TH: Here is a short list of some of the “untruths” that are perpetuated: (1) Fat does NOT make a wine less bitter or tannic — try unsalted beef, unsalted butter, canola oil, lard or whatever you like. Fat makes wine MORE bitter and astringent. No salt when you try it!! Salt suppresses bitterness. (2) The protein in a steak reacts with tannin or bitterness to make the wine smoother. Nope, doesn’t happen. (3) Salmon has a natural affinity with Pinot Noir. Wrong. (4) A metaphorically “big” or “heavy” wine will overpower a delicate dish. Sorry, not true. Put some Riesling, lemon juice and salt in a pan and simmer. Poach a delicate piece of sole, trout or halibut until perfectly cooked. Serve with a strong Syrah, Cabernet or whatever. Wine is awesome, fish is delicious, and you will go WOW!

Again, this is a very long discussion if you are passionate about pairing wine and food, but I have 30 years of research, workshops and investigation into all of this mess we have created. The intention is to find out the truth, promote the reality that starting with wines you love is the best strategy, and people are blown away when they experience what is really going on and how to make things more simple and enjoyable in real terms.

What is your main philosophy when creating a wine list?

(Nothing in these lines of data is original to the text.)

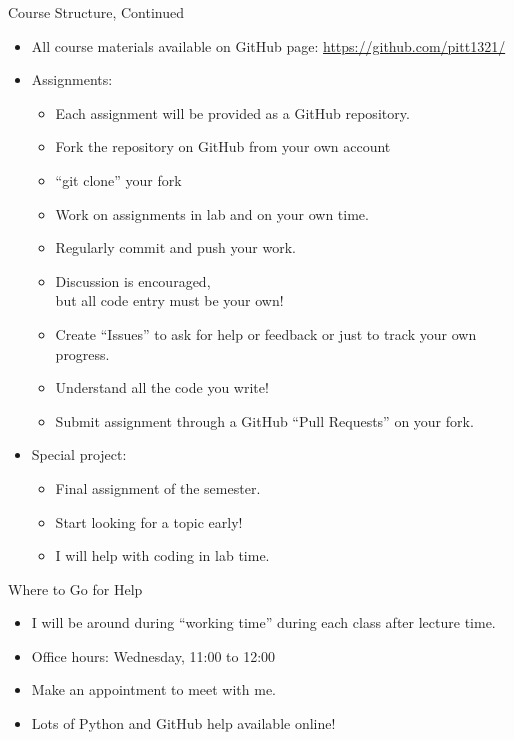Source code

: \begin{frame}{Course Structure, Continued}
  \begin{itemize}
    \item All course materials available on GitHub page: \url{https://github.com/pitt1321/}
    \item Assignments:
    \begin{itemize}
      \item Each assignment will be provided as a GitHub repository.
      \item Fork the repository on GitHub from your own account
      \item ``git clone'' your fork
      \item Work on assignments in lab and on your own time.
      \item Regularly commit and push your work.
      \item Discussion is encouraged,\\ but all code entry must be your own!
      \item Create ``Issues'' to ask for help or feedback or just to track your own progress.
      \item Understand all the code you write!
      \item Submit assignment through a GitHub ``Pull Requests'' on your fork.
    \end{itemize}
    \item Special project:
    \begin{itemize}
      \item Final assignment of the semester.
      \item Start looking for a topic early!
      \item I will help with coding in lab time.
    \end{itemize}  
  \end{itemize}
\end{frame}


\begin{frame}{Where to Go for Help}  
\begin{itemize}
\item I will be around during ``working time'' during each class after lecture time.
\item Office hours: Wednesday, 11:00 to 12:00\\
\item Make an appointment to meet with me.
\item Lots of Python and GitHub help available online!
\end{itemize}
\end{frame}



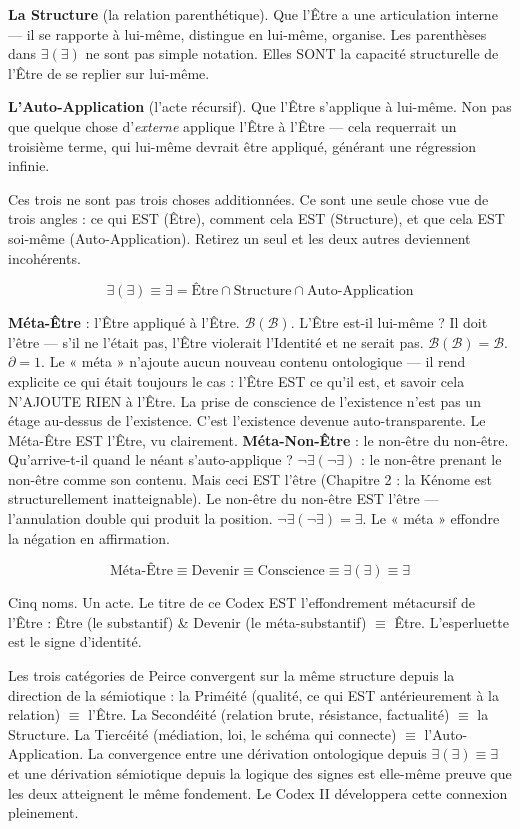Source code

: \documentclass[10pt, openany, oneside]{book}
\begin{document}
\textbf{La Structure} (la relation parenthétique). Que l'Être a une articulation interne --- il se rapporte à lui-même, distingue en lui-même, organise. Les parenthèses dans $\exists(\exists)$ ne sont pas simple notation. Elles SONT la capacité structurelle de l'Être de se replier sur lui-même.

\textbf{L'Auto-Application} (l'acte récursif). Que l'Être s'applique à lui-même. Non pas que quelque chose d'\textit{externe} applique l'Être à l'Être --- cela requerrait un troisième terme, qui lui-même devrait être appliqué, générant une régression infinie.

Ces trois ne sont pas trois choses additionnées. Ce sont une seule chose vue de trois angles : ce qui EST (Être), comment cela EST (Structure), et que cela EST soi-même (Auto-Application). Retirez un seul et les deux autres deviennent incohérents.

$$\exists(\exists) \equiv \exists = \text{Être} \cap \text{Structure} \cap \text{Auto-Application}$$

\textbf{Méta-Être} : l'Être appliqué à l'Être. $\mathcal{B}(\mathcal{B})$. L'Être est-il lui-même ? Il doit l'être --- s'il ne l'était pas, l'Être violerait l'Identité et ne serait pas. $\mathcal{B}(\mathcal{B}) = \mathcal{B}$. $\partial = 1$. Le « méta » n'ajoute aucun nouveau contenu ontologique --- il rend explicite ce qui était toujours le cas : l'Être EST ce qu'il est, et savoir cela N'AJOUTE RIEN à l'Être. La prise de conscience de l'existence n'est pas un étage au-dessus de l'existence. C'est l'existence devenue auto-transparente. Le Méta-Être EST l'Être, vu clairement. \textbf{Méta-Non-Être} : le non-être du non-être. Qu'arrive-t-il quand le néant s'auto-applique ? $\neg\exists(\neg\exists)$ : le non-être prenant le non-être comme son contenu. Mais ceci EST l'être (Chapitre 2 : la Kénome est structurellement inatteignable). Le non-être du non-être EST l'être --- l'annulation double qui produit la position. $\neg\exists(\neg\exists) = \exists$. Le « méta » effondre la négation en affirmation.

$$\text{Méta-Être} \equiv \text{Devenir} \equiv \text{Conscience} \equiv \exists(\exists) \equiv \exists$$

Cinq noms. Un acte. Le titre de ce Codex EST l'effondrement métacursif de l'Être : Être (le substantif) \& Devenir (le méta-substantif) $\equiv$ Être. L'esperluette est le signe d'identité.

Les trois catégories de Peirce convergent sur la même structure depuis la direction de la sémiotique : la Priméité (qualité, ce qui EST antérieurement à la relation) $\equiv$ l'Être. La Secondéité (relation brute, résistance, factualité) $\equiv$ la Structure. La Tiercéité (médiation, loi, le schéma qui connecte) $\equiv$ l'Auto-Application. La convergence entre une dérivation ontologique depuis $\exists(\exists) \equiv \exists$ et une dérivation sémiotique depuis la logique des signes est elle-même preuve que les deux atteignent le même fondement. Le Codex II développera cette connexion pleinement.
\end{document}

TH: I have long promoted using a “Progressive Wine List” system (that also becomes a wine management and training tool), meaning that wines are listed in a progression from milder tasting to stronger tasting character. The important thing is have a wide diversity of flavor styles, pricing and attributes (regions, varieties, special characteristics) and have a balance of offerings, despite what you think does, or does not, “go with” the cuisine. Manage a great list, focus on the guest experience in a personal and individual way. That is truly what history teaches us, and the essence of hospitality.

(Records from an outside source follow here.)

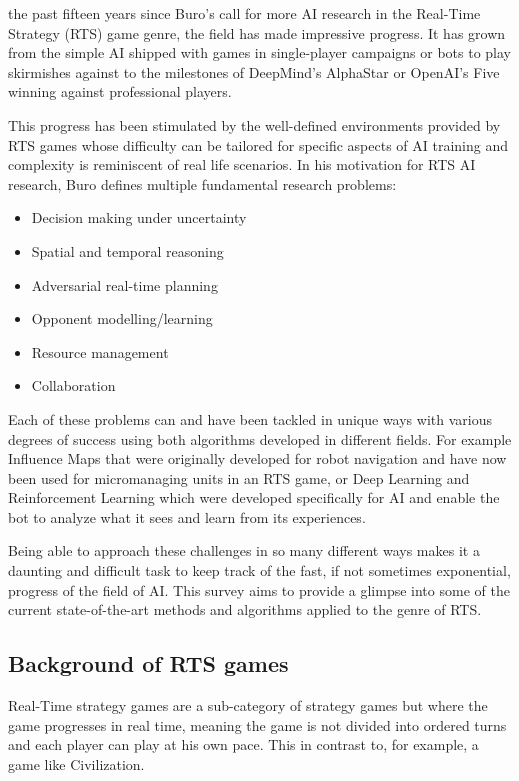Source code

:  the past fifteen years since Buro's\citep{buro2004call} call for more AI research in the Real-Time Strategy (RTS) game genre, the field has made impressive progress. It has grown from the simple AI shipped with games in single-player campaigns or bots to play skirmishes against to the milestones of DeepMind's AlphaStar\citep{arulkumaran2019alphastar} or OpenAI's Five\citep{openaifive} winning against professional players. 

This progress has been stimulated by the well-defined environments provided by RTS games whose difficulty can be tailored for specific aspects of AI training and complexity is reminiscent of real life scenarios. In his motivation for RTS AI research\citep{buro2004rts}, Buro defines multiple fundamental research problems:
\begin{itemize}
    \item Decision making under uncertainty
    \item Spatial and temporal reasoning
    \item Adversarial real-time planning
    \item Opponent modelling/learning
    \item Resource management
    \item Collaboration
\end{itemize}

Each of these problems can and have been tackled in unique ways with various degrees of success using both algorithms developed in different fields. For example Influence Maps\citep{uriarte2012kiting} that were originally developed for robot navigation and have now been used for micromanaging units in an RTS game, or Deep Learning\citep{lecun2015deep} and Reinforcement Learning\citep{mnih2015human} which were developed specifically for AI and enable the bot to analyze what it sees and learn from its experiences.

Being able to approach these challenges in so many different ways makes it a daunting and difficult task to keep track of the fast, if not sometimes exponential, progress of the field of AI. This survey aims to provide a glimpse into some of the current state-of-the-art methods and algorithms applied to the genre of RTS.

\subsection{Background of RTS games}
Real-Time strategy games are a sub-category of strategy games but where the game progresses in real time, meaning the game is not divided into ordered turns and each player can play at his own pace. This in contrast to, for example, a game like Civilization\citep{civilization}.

Why has umami taste been so important to your work?

TH: About 30 years ago, I began conducting workshops with chefs, wine people and sensory researchers to get to the bottom of what happens with wine and food interactions vs. looking for the right or wrong match. We knew that sweetness in the food generates a sensory adaptation with wine that most people can relate to [when you brush teeth and (then) drink orange juice]. It is also very simple to provide another simple demonstration with a tiny bit of salt and lemon juice (or lime or vinegar), then try the wine — smooth and delicious. I was also traveling internationally and kept hearing about the primary taste called umami. There were many, many foods with no sweetness that seemed to have negative reactions with wine and, voilà! Umami in the food makes food delicious and makes your wine suck. Asparagus, seafood, aged cheeses, ham … the list is very long. And even beef, lamb and salmon (see above tirade). Even many educators teach about umami but do not really understand it.

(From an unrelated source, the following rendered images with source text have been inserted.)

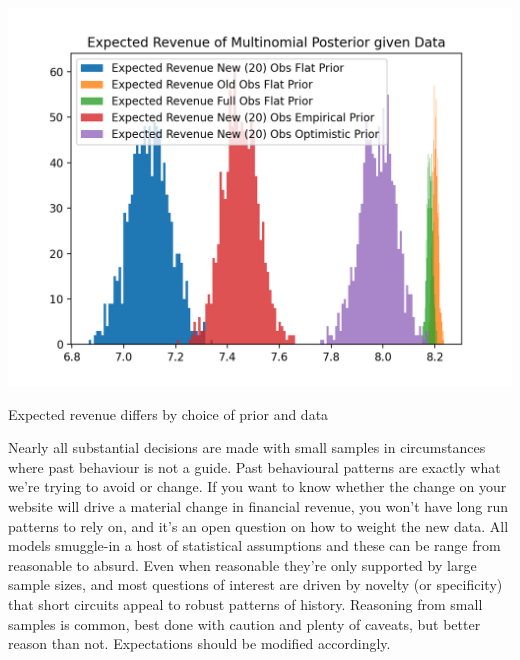 \documentclass{tufte-handout}
\begin{document}
\begin{marginfigure}
  \includegraphics[width=\linewidth]{../Expectation/Plots/expected_revenue_distributions.png}
  \caption{Expected revenue differs by choice of prior and data}
\end{marginfigure}

\noindent Nearly all substantial decisions are made with small samples in circumstances where past behaviour is not a guide. Past behavioural patterns are exactly what we're trying to avoid or change. If you want to know whether the change on your website will drive a material change in financial revenue, you won't have long run patterns to rely on, and it's an open question on how to weight the new data. All models smuggle-in a host of statistical assumptions and these can be range from reasonable to absurd. Even when reasonable they're only supported by large sample sizes, and most questions of interest are driven by novelty (or specificity) that short circuits appeal to robust patterns of history. Reasoning from small samples is common, best done with caution and plenty of caveats, but better reason than not. Expectations should be modified accordingly.
\end{document}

Do you have any favorite Oregon AVAs or regions?

TH: I love them all and am so excited to see the improvements and specialization of varieties and styles! Oregon wines rock and offer a great diversity. And there is an inherent risk in some areas of mono-culture dictating what is grown and made of, say, Pinot Noir, and the wines becoming similar over time. I hope the diversity or regions and opportunities for wine growing is celebrated, refined and expanded.

Any new projects (research, books, etc.) in the works?

TH: Mostly working on wine business programs, train-the-trainer programs for culinary and hospitality people and continuing my research. I am excited to be in Oregon and we are loving it here! Hoping to have lots of workshops across Oregon in 2018 for business classes that I teach, consumer insights research we conduct and, of course, programs so people can get a sense of what I am really proposing for retooling wine and food.